The Ugly American is a 1958 political novel by Eugene Burdick and William Lederer that depicts the failures of the US diplomatic corps in Southeast Asia. The title of the novel is a play on Graham Greene’s 1955 novel The Quiet American and was sometimes confused with it. The book describes the United States losing its struggle against Communism because of the ineptitude and the bungling of the US diplomatic corps stemming from innate arrogance and their failure to understand the local culture. The novel depicted a stereotype of the American abroad who was universally disliked. The novel also made clear that the few Americans who were knowledgeable about and interested in foreign countries were systematically weeded out of the foreign service.

Violent Pursuit of Happiness

I have been reading an interesting book by Elizabeth D Samet called Looking for the Good War: American Amnesia and the Violent Pursuit of Happiness. Samet teaches English at the military academy at West Point. Long stretches of the book are devoted to film and book summaries. Some might find this bombardment of cultural references a drawback but it does demonstrate that Samet has no difficulty in finding validation for her argument everywhere.

I still have some battered old paperbacks from the early sixties of the novels of John Horne Burns (October 7, 1916 – August 11, 1953). Burns was the author of three novels. His first novel, The Gallery (1947), his best known work, was a best seller, very well received by critics when published, and has been reissued several times. It is currently in print from New York Review of Books Classics. In 2011, William Zinsser described it as “the proto-Vietnam novel, anticipating by a generation the hubris that ‘the ugly American’ would bring to another foreign land” by asking “who was more degraded: the Italians hustling to feed their families, or the GIs selling their cheaply bought PX goods at a huge profit?”

Samet quotes from The Gallery: “The gentle die in battle. Your crude extrovert comes out of his ordeal more brutal and crass and cocky than he went in. That’s the way civilizations die, gradually. A premium is put on physical courage in wartime which kills off the gentle, because they are too noble to admit of cowardice…Death to them is terrible.”
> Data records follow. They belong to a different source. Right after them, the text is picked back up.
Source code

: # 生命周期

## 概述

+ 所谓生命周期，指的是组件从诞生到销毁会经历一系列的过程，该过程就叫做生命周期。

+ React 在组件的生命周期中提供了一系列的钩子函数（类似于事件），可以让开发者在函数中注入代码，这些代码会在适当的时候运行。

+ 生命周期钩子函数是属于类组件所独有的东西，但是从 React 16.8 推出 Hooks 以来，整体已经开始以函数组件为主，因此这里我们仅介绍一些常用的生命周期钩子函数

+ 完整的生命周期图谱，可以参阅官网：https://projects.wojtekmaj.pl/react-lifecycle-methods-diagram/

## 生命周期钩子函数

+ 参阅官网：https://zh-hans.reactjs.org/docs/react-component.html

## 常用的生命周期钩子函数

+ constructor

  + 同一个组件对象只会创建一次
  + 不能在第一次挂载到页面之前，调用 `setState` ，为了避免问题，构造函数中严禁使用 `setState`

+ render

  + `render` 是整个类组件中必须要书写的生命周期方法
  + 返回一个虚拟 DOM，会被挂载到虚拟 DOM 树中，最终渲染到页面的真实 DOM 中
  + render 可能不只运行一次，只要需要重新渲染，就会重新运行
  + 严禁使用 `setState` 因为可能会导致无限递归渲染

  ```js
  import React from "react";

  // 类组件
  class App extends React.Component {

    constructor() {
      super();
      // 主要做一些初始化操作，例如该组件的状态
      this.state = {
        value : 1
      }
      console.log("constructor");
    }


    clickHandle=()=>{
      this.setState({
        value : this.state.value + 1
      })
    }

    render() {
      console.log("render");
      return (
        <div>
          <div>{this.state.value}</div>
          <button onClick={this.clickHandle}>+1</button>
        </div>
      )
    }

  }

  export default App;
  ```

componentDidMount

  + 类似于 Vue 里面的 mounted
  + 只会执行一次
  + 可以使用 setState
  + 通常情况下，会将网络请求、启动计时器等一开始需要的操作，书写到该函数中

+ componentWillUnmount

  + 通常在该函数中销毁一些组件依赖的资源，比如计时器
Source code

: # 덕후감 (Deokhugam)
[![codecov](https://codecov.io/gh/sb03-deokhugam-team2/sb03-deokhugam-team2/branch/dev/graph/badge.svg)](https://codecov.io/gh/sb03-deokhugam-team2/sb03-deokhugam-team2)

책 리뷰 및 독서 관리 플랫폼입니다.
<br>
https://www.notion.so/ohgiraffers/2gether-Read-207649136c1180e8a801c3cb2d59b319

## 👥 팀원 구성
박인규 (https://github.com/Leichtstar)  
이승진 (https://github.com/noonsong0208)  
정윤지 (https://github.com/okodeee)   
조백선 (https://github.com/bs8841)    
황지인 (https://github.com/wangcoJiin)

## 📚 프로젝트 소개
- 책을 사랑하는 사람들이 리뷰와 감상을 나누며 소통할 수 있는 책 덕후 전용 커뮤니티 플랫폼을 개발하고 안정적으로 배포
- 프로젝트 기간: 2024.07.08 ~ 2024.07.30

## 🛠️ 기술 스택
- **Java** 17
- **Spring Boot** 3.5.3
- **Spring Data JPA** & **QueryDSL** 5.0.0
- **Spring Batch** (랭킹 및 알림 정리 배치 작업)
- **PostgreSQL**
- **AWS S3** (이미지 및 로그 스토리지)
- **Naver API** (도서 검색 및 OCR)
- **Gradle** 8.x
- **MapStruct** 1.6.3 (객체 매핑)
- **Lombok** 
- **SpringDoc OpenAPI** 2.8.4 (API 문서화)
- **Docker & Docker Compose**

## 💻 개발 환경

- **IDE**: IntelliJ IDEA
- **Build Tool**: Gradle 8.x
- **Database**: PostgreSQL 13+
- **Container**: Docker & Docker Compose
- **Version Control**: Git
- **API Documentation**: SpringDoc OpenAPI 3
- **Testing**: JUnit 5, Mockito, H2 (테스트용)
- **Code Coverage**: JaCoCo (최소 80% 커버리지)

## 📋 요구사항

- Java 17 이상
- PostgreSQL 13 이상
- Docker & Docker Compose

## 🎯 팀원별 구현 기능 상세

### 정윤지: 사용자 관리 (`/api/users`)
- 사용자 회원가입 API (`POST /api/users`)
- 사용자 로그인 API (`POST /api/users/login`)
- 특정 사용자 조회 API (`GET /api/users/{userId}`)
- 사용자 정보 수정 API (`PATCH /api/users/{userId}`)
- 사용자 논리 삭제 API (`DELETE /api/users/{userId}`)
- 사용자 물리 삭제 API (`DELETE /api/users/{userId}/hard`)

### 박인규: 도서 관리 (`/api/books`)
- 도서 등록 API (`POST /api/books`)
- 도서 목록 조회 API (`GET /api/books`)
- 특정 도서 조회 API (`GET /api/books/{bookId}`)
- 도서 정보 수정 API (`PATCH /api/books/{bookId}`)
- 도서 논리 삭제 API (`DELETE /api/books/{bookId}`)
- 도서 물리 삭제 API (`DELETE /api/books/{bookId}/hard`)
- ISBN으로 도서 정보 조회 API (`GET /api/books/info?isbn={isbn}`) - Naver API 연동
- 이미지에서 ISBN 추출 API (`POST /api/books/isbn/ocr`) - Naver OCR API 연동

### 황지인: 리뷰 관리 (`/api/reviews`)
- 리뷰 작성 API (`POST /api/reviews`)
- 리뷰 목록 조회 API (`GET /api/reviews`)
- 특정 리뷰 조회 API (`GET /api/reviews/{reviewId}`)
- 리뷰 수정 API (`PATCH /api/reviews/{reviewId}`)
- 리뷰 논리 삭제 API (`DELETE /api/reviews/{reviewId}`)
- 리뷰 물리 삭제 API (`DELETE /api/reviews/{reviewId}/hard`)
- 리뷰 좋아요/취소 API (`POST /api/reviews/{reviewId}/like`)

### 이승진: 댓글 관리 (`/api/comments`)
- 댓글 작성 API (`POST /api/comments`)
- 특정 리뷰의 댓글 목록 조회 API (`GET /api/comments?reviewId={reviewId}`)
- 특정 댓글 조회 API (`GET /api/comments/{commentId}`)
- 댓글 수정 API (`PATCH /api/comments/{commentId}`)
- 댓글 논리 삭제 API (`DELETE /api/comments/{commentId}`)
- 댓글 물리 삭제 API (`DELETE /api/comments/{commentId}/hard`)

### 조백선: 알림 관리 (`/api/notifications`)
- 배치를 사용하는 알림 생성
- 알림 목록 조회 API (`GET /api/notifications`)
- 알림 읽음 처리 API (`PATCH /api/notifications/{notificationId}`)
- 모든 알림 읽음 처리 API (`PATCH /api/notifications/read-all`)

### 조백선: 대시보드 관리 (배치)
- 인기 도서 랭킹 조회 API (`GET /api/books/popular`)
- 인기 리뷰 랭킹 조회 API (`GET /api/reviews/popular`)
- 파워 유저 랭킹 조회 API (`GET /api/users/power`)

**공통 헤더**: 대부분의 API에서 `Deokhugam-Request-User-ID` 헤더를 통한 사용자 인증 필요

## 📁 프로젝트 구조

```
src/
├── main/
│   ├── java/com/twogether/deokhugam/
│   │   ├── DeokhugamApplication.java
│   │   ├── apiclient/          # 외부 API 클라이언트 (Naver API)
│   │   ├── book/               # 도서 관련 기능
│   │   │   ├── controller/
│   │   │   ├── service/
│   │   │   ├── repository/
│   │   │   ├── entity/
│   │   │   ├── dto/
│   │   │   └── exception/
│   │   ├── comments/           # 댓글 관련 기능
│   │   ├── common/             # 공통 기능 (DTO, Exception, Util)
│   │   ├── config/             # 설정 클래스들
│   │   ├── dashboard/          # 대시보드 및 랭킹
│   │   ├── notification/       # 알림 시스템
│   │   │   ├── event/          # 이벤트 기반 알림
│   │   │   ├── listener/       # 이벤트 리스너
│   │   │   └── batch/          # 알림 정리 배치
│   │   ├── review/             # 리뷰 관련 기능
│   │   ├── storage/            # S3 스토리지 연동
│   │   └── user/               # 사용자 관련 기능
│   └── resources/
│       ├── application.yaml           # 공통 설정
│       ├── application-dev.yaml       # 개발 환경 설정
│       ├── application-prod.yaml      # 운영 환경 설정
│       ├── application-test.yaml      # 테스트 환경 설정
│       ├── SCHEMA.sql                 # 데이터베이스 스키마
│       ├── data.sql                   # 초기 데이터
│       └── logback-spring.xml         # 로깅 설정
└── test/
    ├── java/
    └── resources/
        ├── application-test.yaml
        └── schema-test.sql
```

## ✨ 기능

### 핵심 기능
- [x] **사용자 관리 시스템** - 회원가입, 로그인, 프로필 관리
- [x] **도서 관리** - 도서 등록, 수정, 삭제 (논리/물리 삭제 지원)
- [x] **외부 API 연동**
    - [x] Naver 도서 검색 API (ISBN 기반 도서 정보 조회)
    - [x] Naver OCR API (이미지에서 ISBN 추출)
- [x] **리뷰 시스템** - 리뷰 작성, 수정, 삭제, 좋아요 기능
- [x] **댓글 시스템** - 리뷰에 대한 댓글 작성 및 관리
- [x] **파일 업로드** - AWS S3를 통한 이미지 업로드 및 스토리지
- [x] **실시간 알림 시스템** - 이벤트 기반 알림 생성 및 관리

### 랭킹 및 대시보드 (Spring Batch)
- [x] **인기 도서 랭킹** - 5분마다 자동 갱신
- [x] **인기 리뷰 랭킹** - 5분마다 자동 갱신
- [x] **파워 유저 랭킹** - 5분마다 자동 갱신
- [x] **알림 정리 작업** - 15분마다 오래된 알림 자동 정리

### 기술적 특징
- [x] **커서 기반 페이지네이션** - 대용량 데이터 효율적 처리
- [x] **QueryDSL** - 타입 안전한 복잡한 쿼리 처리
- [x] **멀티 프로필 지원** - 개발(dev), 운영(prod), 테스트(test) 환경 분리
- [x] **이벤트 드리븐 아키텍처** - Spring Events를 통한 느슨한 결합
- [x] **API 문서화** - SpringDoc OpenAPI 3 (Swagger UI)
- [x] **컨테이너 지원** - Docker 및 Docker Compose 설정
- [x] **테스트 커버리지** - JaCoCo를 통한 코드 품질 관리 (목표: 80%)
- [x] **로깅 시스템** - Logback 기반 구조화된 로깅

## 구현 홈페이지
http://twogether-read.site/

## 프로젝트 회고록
Samet quotes retired rear admiral Gene La Roque on the poisonous legacy of Vietnam. “…the twisted memory of it encourages the men of my generation to be willing, almost eager, to use military force anywhere in the world.” In his 1988 book, A Bright Shining Lie, Neil Sheehan referred to this mindset as “the disease of victory.” Sheehan expanded on this: “the dominant characteristics of the senior leadership of the American armed forces had become professional arrogance, lack of imagination, and moral and intellectual insensitivity.” Sheehan argued that this “institutional illness” had spread to civilian bureaucracies and to “the greater part of the political academic, and business leadership of the United States.” This meant that “American society had become a victim of its own achievement.”